So the world is exploding (again), a pandemic is raging, politics are happening, Antarctica's sliding into the ocean...but I'm still allowed to celebrate one small victory.

On this day, June 12th, 2020, at 9:00 am EST, I paid off my student loan!

This albatross was hatched back in the murky days of 2006, in that weird period after 9/11 but before the Housing Crash of Aught Eight. The economy was going gangbusters, and I'd just graduated from High School, a fresh young proto-Rick who'd rolled a natural d20 in the Ambition department but a d1 in the Clue department. Because of my talent in art (and probably some backdoor-deal machinations between Howell High School and the School of the Art Institute of Chicago, which I only cottoned to much later), I got accepted to SAIC with an $8,000 scholarship.

Now.
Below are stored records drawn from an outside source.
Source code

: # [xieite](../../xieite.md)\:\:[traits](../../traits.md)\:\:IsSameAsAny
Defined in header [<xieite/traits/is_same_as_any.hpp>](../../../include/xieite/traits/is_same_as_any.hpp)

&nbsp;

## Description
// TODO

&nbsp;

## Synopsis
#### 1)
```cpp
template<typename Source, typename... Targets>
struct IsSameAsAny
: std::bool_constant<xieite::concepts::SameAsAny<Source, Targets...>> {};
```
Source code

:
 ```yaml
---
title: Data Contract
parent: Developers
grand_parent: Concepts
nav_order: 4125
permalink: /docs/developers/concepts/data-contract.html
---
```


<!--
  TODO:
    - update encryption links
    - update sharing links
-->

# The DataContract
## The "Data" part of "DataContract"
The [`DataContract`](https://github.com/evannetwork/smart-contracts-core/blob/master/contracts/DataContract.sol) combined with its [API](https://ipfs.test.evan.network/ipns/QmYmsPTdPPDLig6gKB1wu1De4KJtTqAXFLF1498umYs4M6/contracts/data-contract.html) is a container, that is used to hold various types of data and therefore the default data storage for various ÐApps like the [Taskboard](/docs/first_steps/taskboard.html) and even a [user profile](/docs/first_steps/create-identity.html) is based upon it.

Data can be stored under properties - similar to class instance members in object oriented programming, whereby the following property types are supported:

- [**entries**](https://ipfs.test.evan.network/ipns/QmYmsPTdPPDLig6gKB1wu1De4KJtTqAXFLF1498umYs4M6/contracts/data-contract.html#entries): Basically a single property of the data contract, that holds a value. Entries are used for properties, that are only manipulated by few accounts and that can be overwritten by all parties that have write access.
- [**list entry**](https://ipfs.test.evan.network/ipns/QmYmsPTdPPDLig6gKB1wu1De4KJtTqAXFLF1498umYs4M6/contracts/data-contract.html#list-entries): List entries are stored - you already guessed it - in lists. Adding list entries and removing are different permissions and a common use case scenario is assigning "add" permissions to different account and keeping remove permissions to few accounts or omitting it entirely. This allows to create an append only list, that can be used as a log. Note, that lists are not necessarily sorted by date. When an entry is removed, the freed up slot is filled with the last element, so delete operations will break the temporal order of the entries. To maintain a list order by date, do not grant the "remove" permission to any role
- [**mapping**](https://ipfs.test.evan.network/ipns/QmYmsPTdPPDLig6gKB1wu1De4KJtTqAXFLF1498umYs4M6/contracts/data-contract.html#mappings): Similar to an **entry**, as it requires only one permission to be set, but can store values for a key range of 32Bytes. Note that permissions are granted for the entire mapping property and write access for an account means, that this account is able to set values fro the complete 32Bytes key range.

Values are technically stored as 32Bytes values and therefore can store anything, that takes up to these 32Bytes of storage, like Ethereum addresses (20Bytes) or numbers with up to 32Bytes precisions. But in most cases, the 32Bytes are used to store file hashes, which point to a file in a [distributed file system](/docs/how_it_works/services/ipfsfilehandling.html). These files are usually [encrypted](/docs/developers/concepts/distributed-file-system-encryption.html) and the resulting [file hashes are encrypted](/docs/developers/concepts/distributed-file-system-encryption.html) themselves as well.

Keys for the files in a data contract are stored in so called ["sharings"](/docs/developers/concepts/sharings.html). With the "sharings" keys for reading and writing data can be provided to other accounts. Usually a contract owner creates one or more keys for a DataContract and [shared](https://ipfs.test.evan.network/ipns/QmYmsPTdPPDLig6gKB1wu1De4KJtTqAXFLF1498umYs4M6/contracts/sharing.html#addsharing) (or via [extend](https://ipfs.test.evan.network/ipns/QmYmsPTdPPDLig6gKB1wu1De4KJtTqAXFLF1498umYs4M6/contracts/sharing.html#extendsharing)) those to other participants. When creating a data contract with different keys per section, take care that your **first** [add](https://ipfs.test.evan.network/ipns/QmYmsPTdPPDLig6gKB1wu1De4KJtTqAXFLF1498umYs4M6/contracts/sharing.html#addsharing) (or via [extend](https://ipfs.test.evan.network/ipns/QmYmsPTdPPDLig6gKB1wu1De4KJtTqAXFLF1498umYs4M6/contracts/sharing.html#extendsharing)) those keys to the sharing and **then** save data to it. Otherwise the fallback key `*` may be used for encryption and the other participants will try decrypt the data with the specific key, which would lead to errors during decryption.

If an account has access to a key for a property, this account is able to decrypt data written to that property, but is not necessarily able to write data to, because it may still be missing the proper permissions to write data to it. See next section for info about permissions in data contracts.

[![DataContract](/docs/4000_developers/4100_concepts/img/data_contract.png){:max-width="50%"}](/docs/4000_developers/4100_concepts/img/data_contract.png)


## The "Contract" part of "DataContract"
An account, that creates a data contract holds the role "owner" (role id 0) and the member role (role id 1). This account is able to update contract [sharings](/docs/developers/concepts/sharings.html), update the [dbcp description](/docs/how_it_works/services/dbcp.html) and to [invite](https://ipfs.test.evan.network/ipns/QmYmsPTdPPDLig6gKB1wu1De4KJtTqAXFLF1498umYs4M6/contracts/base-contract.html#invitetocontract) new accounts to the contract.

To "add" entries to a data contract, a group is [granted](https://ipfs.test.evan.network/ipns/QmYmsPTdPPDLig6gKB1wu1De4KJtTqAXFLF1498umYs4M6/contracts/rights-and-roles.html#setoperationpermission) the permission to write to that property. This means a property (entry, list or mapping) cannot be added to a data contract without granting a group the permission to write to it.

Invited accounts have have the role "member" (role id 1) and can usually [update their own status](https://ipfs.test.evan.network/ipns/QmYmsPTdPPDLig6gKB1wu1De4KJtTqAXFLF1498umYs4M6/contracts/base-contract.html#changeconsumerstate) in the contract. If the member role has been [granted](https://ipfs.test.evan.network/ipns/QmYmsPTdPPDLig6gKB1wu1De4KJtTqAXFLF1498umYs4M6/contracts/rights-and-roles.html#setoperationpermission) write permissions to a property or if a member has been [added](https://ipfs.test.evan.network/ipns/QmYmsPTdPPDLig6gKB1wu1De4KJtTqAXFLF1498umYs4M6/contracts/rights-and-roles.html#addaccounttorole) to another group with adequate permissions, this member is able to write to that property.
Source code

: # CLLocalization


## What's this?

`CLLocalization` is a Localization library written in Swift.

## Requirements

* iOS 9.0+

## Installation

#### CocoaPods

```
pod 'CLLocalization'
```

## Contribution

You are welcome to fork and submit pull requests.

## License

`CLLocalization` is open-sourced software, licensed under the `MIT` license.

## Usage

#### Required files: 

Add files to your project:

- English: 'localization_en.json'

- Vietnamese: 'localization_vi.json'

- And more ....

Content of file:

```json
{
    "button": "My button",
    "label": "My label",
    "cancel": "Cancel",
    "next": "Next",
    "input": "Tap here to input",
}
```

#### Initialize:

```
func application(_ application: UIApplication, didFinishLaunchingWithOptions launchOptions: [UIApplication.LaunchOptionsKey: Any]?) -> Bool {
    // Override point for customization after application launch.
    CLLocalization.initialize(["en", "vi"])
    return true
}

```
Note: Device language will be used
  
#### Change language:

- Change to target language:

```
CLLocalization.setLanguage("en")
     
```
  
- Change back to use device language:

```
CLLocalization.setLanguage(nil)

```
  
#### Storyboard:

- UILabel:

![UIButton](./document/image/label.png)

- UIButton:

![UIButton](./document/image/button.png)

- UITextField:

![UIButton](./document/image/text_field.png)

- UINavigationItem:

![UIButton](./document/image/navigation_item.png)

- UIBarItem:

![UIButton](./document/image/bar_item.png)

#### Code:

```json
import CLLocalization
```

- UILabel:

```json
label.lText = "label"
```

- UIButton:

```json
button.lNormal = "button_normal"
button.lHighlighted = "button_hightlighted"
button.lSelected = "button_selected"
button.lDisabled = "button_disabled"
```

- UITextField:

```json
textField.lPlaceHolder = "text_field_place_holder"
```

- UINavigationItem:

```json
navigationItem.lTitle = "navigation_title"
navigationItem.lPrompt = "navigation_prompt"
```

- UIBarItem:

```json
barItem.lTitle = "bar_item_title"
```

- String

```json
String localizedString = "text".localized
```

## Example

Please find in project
This was back in the days when middle-class parents were wont to co-sign on ungodly student loans because - all together now - "Getting into a good college means getting a good job." Although what kind of good job Art School would get you was a bit fuzzy. I'm not sure of all the details, but the original loan ticket was $29,290.00 at around 4.25%, with two disbursements of $14,645.00 - one on 09/25/2006 and the other on 01/09/2007. That was enough to send Proto-Rick tripping off to Chicago, where he lived in a wonderful dorm right in the middle of downtown, complete with a new Apple MacBook Pro and the starry-eyed prospect of infinite possibilities in a vast cityscape.

Long story short...I ended up spending only a year there. Never graduated, never got my Bachelor of Fine Arts. The way they had things set up, it was very "rich kid playground", at least to my mind - the professors were serious, but I don't know if the school was serious.

See, this was a "progressive school", so they let you have a choice between traditional grades and simple "Pass/Fail". Guess what I chose? Because Fuck Grades, right? I just went through four years of that shit - toss em out! But other schools, it seems, still go by a little thing called GPA, so my transcript read like a whole lot of nothing. I ended up enrolling in Lansing Community College and basically starting from scratch, remedial courses and all. It was like Chicago never happened.

But it had happened...it had $30,000 happened. That's the kind of number that doesn't really register until you have to pay it. Until you realize that you'll have to pay one thousand dollars thirty times over. Had I been able to pay in $500.00 from each paycheck, starting from the time I got back from Chicago, it would have taken me two and a half years to pay it back. Try doing that on minimum wage. Which is the only kind of job available to someone with a High School Diploma and one year of art school.

I paid on it off and on. I definitely relied on my parents a lot to get me through the next six years - they let me stay at home rent-free, and paid my tuition for LCC. I got an Associate degree in Graphic Design, and tried starting a career in printing - the closest I could get to an actual artist - but that was a shitshow: printing is a dying industry. I went from a little hellhole of a family-run digital printing company, to a larger 4-color shop which ended up shutting down after four months. I finally ended up applying to the machine shop in town, where they make car parts; ironically, it was working in one of the least-skilled jobs I've ever had that I managed to make headway on my loan. They were working us 10, sometimes 12 hours a day, at least 6 days a week (until the pandemic hit), and all that overtime was a godsend. In the ten months I've worked there, I managed to knock out almost $20,000 worth of debt.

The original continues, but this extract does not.